§ **TASK STATEMENT**:
Your output should be the entries below, exact in every detail.

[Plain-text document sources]
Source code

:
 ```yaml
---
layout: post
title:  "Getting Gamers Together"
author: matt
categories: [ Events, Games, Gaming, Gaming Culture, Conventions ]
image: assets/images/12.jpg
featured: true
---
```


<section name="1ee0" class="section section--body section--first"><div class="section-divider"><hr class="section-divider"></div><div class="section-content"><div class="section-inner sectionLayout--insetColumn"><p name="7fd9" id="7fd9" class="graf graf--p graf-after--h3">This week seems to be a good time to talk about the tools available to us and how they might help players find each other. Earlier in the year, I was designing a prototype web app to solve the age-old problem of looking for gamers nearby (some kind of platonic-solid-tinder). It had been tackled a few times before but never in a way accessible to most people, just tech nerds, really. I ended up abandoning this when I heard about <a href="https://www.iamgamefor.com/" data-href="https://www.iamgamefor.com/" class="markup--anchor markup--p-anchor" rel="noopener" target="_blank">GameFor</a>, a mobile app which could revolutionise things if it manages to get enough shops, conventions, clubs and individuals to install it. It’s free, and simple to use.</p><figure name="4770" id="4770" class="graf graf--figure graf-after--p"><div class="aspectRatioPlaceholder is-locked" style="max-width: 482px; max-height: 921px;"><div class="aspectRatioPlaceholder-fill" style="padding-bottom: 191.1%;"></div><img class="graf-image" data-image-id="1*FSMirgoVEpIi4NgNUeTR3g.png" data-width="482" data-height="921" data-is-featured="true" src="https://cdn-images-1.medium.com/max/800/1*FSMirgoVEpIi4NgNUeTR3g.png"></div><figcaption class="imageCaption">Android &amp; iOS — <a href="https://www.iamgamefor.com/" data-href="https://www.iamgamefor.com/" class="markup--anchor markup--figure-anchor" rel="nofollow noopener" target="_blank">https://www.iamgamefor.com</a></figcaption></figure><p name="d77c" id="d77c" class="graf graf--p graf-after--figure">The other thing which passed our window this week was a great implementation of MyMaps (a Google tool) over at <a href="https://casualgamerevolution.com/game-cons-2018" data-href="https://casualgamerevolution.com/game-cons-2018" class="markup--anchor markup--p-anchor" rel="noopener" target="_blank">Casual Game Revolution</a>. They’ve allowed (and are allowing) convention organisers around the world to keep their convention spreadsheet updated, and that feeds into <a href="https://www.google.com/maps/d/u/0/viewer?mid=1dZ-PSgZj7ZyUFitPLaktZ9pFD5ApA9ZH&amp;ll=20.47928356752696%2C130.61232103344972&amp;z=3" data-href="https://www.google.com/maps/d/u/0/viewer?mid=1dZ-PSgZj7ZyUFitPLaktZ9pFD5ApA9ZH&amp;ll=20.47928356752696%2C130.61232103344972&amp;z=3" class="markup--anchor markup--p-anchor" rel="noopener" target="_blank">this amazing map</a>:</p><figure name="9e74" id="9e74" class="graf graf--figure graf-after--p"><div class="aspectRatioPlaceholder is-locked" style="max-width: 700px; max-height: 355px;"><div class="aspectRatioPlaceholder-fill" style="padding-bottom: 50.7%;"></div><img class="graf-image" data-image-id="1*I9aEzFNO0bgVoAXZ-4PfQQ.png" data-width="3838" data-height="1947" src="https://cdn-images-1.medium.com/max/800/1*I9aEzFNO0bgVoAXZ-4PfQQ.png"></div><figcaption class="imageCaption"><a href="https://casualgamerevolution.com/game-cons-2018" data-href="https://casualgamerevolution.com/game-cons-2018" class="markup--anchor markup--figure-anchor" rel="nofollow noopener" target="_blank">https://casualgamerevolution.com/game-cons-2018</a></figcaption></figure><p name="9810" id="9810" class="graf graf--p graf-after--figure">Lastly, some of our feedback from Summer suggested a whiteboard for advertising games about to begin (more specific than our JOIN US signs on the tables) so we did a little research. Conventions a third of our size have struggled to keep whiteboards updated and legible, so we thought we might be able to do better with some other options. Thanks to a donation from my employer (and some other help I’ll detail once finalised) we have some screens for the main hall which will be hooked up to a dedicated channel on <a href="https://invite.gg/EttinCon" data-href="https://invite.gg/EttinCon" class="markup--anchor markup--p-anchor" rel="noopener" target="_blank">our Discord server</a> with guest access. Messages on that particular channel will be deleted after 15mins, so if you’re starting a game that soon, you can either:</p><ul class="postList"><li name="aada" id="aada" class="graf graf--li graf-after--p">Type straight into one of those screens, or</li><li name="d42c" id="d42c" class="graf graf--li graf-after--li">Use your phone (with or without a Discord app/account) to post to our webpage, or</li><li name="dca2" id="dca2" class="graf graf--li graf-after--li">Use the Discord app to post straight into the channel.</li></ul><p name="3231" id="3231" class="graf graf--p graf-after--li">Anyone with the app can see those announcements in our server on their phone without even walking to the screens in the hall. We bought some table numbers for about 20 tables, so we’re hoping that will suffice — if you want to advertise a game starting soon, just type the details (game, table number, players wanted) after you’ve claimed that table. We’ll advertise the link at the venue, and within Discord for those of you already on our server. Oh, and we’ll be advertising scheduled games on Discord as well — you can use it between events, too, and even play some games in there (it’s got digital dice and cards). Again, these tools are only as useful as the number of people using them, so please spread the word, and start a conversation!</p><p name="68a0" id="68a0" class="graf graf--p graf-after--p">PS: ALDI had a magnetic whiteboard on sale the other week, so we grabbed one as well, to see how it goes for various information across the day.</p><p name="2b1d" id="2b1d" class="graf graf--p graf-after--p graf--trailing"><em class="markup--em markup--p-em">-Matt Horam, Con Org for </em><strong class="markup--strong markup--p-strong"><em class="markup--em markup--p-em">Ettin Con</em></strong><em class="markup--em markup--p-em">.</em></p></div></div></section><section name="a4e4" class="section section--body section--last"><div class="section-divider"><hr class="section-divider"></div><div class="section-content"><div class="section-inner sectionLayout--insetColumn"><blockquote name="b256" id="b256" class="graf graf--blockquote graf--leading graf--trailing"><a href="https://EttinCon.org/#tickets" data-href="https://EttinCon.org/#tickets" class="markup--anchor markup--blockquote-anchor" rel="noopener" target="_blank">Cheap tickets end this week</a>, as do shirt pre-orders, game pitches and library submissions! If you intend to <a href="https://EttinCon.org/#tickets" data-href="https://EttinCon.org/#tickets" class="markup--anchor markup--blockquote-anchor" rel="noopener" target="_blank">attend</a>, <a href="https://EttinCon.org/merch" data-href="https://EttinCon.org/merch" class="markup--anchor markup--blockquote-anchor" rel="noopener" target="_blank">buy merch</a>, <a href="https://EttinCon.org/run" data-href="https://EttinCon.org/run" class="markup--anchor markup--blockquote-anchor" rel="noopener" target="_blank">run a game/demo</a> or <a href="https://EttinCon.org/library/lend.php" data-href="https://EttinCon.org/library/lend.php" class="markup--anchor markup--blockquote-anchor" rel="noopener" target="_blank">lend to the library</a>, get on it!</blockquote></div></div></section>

§ **WRITTEN SOLUTION**:
Source code

:
 ```yaml
---
layout: post
title:  "Getting Gamers Together"
author: matt
categories: [ Events, Games, Gaming, Gaming Culture, Conventions ]
image: assets/images/12.jpg
featured: true
---
```


<section name="1ee0" class="section section--body section--first"><div class="section-divider"><hr class="section-divider"></div><div class="section-content"><div class="section-inner sectionLayout--insetColumn"><p name="7fd9" id="7fd9" class="graf graf--p graf-after--h3">This week seems to be a good time to talk about the tools available to us and how they might help players find each other. Earlier in the year, I was designing a prototype web app to solve the age-old problem of looking for gamers nearby (some kind of platonic-solid-tinder). It had been tackled a few times before but never in a way accessible to most people, just tech nerds, really. I ended up abandoning this when I heard about <a href="https://www.iamgamefor.com/" data-href="https://www.iamgamefor.com/" class="markup--anchor markup--p-anchor" rel="noopener" target="_blank">GameFor</a>, a mobile app which could revolutionise things if it manages to get enough shops, conventions, clubs and individuals to install it. It’s free, and simple to use.</p><figure name="4770" id="4770" class="graf graf--figure graf-after--p"><div class="aspectRatioPlaceholder is-locked" style="max-width: 482px; max-height: 921px;"><div class="aspectRatioPlaceholder-fill" style="padding-bottom: 191.1%;"></div><img class="graf-image" data-image-id="1*FSMirgoVEpIi4NgNUeTR3g.png" data-width="482" data-height="921" data-is-featured="true" src="https://cdn-images-1.medium.com/max/800/1*FSMirgoVEpIi4NgNUeTR3g.png"></div><figcaption class="imageCaption">Android &amp; iOS — <a href="https://www.iamgamefor.com/" data-href="https://www.iamgamefor.com/" class="markup--anchor markup--figure-anchor" rel="nofollow noopener" target="_blank">https://www.iamgamefor.com</a></figcaption></figure><p name="d77c" id="d77c" class="graf graf--p graf-after--figure">The other thing which passed our window this week was a great implementation of MyMaps (a Google tool) over at <a href="https://casualgamerevolution.com/game-cons-2018" data-href="https://casualgamerevolution.com/game-cons-2018" class="markup--anchor markup--p-anchor" rel="noopener" target="_blank">Casual Game Revolution</a>. They’ve allowed (and are allowing) convention organisers around the world to keep their convention spreadsheet updated, and that feeds into <a href="https://www.google.com/maps/d/u/0/viewer?mid=1dZ-PSgZj7ZyUFitPLaktZ9pFD5ApA9ZH&amp;ll=20.47928356752696%2C130.61232103344972&amp;z=3" data-href="https://www.google.com/maps/d/u/0/viewer?mid=1dZ-PSgZj7ZyUFitPLaktZ9pFD5ApA9ZH&amp;ll=20.47928356752696%2C130.61232103344972&amp;z=3" class="markup--anchor markup--p-anchor" rel="noopener" target="_blank">this amazing map</a>:</p><figure name="9e74" id="9e74" class="graf graf--figure graf-after--p"><div class="aspectRatioPlaceholder is-locked" style="max-width: 700px; max-height: 355px;"><div class="aspectRatioPlaceholder-fill" style="padding-bottom: 50.7%;"></div><img class="graf-image" data-image-id="1*I9aEzFNO0bgVoAXZ-4PfQQ.png" data-width="3838" data-height="1947" src="https://cdn-images-1.medium.com/max/800/1*I9aEzFNO0bgVoAXZ-4PfQQ.png"></div><figcaption class="imageCaption"><a href="https://casualgamerevolution.com/game-cons-2018" data-href="https://casualgamerevolution.com/game-cons-2018" class="markup--anchor markup--figure-anchor" rel="nofollow noopener" target="_blank">https://casualgamerevolution.com/game-cons-2018</a></figcaption></figure><p name="9810" id="9810" class="graf graf--p graf-after--figure">Lastly, some of our feedback from Summer suggested a whiteboard for advertising games about to begin (more specific than our JOIN US signs on the tables) so we did a little research. Conventions a third of our size have struggled to keep whiteboards updated and legible, so we thought we might be able to do better with some other options. Thanks to a donation from my employer (and some other help I’ll detail once finalised) we have some screens for the main hall which will be hooked up to a dedicated channel on <a href="https://invite.gg/EttinCon" data-href="https://invite.gg/EttinCon" class="markup--anchor markup--p-anchor" rel="noopener" target="_blank">our Discord server</a> with guest access. Messages on that particular channel will be deleted after 15mins, so if you’re starting a game that soon, you can either:</p><ul class="postList"><li name="aada" id="aada" class="graf graf--li graf-after--p">Type straight into one of those screens, or</li><li name="d42c" id="d42c" class="graf graf--li graf-after--li">Use your phone (with or without a Discord app/account) to post to our webpage, or</li><li name="dca2" id="dca2" class="graf graf--li graf-after--li">Use the Discord app to post straight into the channel.</li></ul><p name="3231" id="3231" class="graf graf--p graf-after--li">Anyone with the app can see those announcements in our server on their phone without even walking to the screens in the hall. We bought some table numbers for about 20 tables, so we’re hoping that will suffice — if you want to advertise a game starting soon, just type the details (game, table number, players wanted) after you’ve claimed that table. We’ll advertise the link at the venue, and within Discord for those of you already on our server. Oh, and we’ll be advertising scheduled games on Discord as well — you can use it between events, too, and even play some games in there (it’s got digital dice and cards). Again, these tools are only as useful as the number of people using them, so please spread the word, and start a conversation!</p><p name="68a0" id="68a0" class="graf graf--p graf-after--p">PS: ALDI had a magnetic whiteboard on sale the other week, so we grabbed one as well, to see how it goes for various information across the day.</p><p name="2b1d" id="2b1d" class="graf graf--p graf-after--p graf--trailing"><em class="markup--em markup--p-em">-Matt Horam, Con Org for </em><strong class="markup--strong markup--p-strong"><em class="markup--em markup--p-em">Ettin Con</em></strong><em class="markup--em markup--p-em">.</em></p></div></div></section><section name="a4e4" class="section section--body section--last"><div class="section-divider"><hr class="section-divider"></div><div class="section-content"><div class="section-inner sectionLayout--insetColumn"><blockquote name="b256" id="b256" class="graf graf--blockquote graf--leading graf--trailing"><a href="https://EttinCon.org/#tickets" data-href="https://EttinCon.org/#tickets" class="markup--anchor markup--blockquote-anchor" rel="noopener" target="_blank">Cheap tickets end this week</a>, as do shirt pre-orders, game pitches and library submissions! If you intend to <a href="https://EttinCon.org/#tickets" data-href="https://EttinCon.org/#tickets" class="markup--anchor markup--blockquote-anchor" rel="noopener" target="_blank">attend</a>, <a href="https://EttinCon.org/merch" data-href="https://EttinCon.org/merch" class="markup--anchor markup--blockquote-anchor" rel="noopener" target="_blank">buy merch</a>, <a href="https://EttinCon.org/run" data-href="https://EttinCon.org/run" class="markup--anchor markup--blockquote-anchor" rel="noopener" target="_blank">run a game/demo</a> or <a href="https://EttinCon.org/library/lend.php" data-href="https://EttinCon.org/library/lend.php" class="markup--anchor markup--blockquote-anchor" rel="noopener" target="_blank">lend to the library</a>, get on it!</blockquote></div></div></section>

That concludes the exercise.